![JohnSnowLabs](https://nlp.johnsnowlabs.com/assets/images/logo.png)

# **NER Visualizer**

This notebook will cover using the `NER Visualizer`.

`NER Visualizer` is a part of `Spark NLP Display`, which is an open-source python library for visualizing the annotations generated with Spark NLP.




**📖 Learning Objectives:**

1. Understand how `NER Visualizer` works.

2. Understand how `NER Visualizer` can be used to visualize the entities extracted using Spark NLP.

3. Become comfortable using the different parameters of the annotator.


**🔗 Helpful Links:**

- Documentation : [Spark NLP Display](https://nlp.johnsnowlabs.com/docs/en/display)

- For extended examples of usage, see the [Spark NLP repository](https://github.com/JohnSnowLabs/spark-nlp-display).



## **📜 Background**

`Spark NLP Display` is an open-source python [library](https://nlp.johnsnowlabs.com/docs/en/display) for visualizing the annotations generated with Spark NLP. It currently offers **out-of-the-box** support for the following types of annotations:

<br/>

*   Dependency Parser
*   Named Entity Resolution (NER)
*   Entity Resolution
*   Relation Extraction
*   Assertion Status

<br/>

The ability to **quickly visualize** the entities/relations/assertion status, etc. generated using Spark NLP is a very useful feature for speeding up the development process as well as for understanding the obtained results. 

Getting all of this in a one liner is extremely convenient, especially when running Jupyter notebooks which offers full support for html visualizations.

<br/>

The visualisation classes work with the outputs returned by both **`Pipeline.transform()`** function and **`LightPipeline.fullAnnotate()`**.

## **🎬 Colab Setup**

In [None]:
!pip install spark-nlp
!pip install pyspark
!pip install spark-nlp-display

In [None]:
from sparknlp.pretrained import PretrainedPipeline
from sparknlp_display import NerVisualizer
from sparknlp.annotator import *
from sparknlp.base import *
import pyspark.sql.functions as F

import sparknlp

# Start Spark Session
spark = sparknlp.start()

## **NER Output Visualisation**

`NerVisualizer` highlights the named entities that are identified by Spark NLP and also displays their labels as decorations on top of the analyzed text.  

The colors assigned to the predicted labels can be configured to fit the particular needs of the application.

In [3]:
example = [
           """One of the most prominent centers of the Renaissance was Florence, Italy, which produced many of the era's most influential painters. 
           Among these was Sandro Botticelli, whose masterpieces include "The Birth of Venus" and "Primavera," both of which feature mythological 
           themes and strikingly beautiful figures.

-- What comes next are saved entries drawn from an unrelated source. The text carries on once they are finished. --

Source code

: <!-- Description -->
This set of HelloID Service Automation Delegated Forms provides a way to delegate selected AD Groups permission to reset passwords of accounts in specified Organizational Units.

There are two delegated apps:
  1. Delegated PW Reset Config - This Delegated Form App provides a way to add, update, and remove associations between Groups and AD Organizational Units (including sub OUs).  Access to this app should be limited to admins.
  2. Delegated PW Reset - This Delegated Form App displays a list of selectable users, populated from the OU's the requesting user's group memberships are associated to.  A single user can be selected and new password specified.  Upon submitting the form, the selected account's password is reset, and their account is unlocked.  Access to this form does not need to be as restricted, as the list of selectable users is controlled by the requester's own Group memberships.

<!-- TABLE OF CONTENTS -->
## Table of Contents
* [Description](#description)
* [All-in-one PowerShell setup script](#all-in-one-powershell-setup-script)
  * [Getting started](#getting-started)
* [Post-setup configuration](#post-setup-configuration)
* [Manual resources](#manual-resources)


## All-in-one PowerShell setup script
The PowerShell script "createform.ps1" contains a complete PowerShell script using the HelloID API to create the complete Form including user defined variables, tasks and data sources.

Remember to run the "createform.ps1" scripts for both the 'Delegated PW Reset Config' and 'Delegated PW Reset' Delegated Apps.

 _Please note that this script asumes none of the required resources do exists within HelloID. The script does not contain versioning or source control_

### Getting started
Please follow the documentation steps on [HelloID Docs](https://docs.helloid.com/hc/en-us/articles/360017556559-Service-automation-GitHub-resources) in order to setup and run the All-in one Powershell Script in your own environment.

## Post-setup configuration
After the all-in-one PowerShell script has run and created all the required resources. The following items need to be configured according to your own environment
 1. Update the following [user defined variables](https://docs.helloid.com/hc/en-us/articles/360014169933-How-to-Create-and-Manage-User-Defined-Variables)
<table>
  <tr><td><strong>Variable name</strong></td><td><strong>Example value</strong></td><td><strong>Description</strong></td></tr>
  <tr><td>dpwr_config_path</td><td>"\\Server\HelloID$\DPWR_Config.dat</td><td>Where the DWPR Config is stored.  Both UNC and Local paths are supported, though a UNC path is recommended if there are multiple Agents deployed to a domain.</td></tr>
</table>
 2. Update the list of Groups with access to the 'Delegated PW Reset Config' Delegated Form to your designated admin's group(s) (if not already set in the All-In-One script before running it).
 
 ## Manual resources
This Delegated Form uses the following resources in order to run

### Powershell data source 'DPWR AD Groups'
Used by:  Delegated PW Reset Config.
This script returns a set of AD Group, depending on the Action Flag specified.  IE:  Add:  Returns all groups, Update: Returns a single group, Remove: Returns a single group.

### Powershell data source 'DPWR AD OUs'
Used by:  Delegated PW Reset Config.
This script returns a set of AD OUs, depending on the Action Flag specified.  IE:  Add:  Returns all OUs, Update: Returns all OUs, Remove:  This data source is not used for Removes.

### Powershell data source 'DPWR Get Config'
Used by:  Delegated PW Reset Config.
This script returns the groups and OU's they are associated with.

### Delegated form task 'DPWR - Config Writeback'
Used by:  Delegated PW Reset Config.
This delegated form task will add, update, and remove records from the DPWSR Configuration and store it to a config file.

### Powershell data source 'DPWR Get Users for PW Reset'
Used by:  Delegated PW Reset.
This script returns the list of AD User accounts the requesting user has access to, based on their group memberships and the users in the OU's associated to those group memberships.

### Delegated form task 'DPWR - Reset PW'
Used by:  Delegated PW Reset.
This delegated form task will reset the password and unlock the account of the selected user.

Another great Renaissance painter from Florence was Michelangelo, known for his stunning frescoes 
           on the ceiling of the Sistine Chapel, as well as his sculptures such as the "David" and "Pieta."""
]

### Using a **Pretrained Pipeline** - [Recognize Entities DL Pipeline](https://nlp.johnsnowlabs.com/2021/03/23/recognize_entities_dl_en.html)

A Pretrained Pipeline in Spark NLP is a pre-built NLP pipeline that allows users to quickly perform a variety of text analysis tasks without having to build the pipeline from scratch. 

**`recognize_entities_dl`** is a [pretrained pipeline](https://nlp.johnsnowlabs.com/2021/03/23/recognize_entities_dl_en.html) that can be used to process text with a simple pipeline that performs basic processing steps and recognizes entities. It performs most of the common text processing tasks on your dataframe.

In [16]:
pipeline = PretrainedPipeline('recognize_entities_dl', lang='en')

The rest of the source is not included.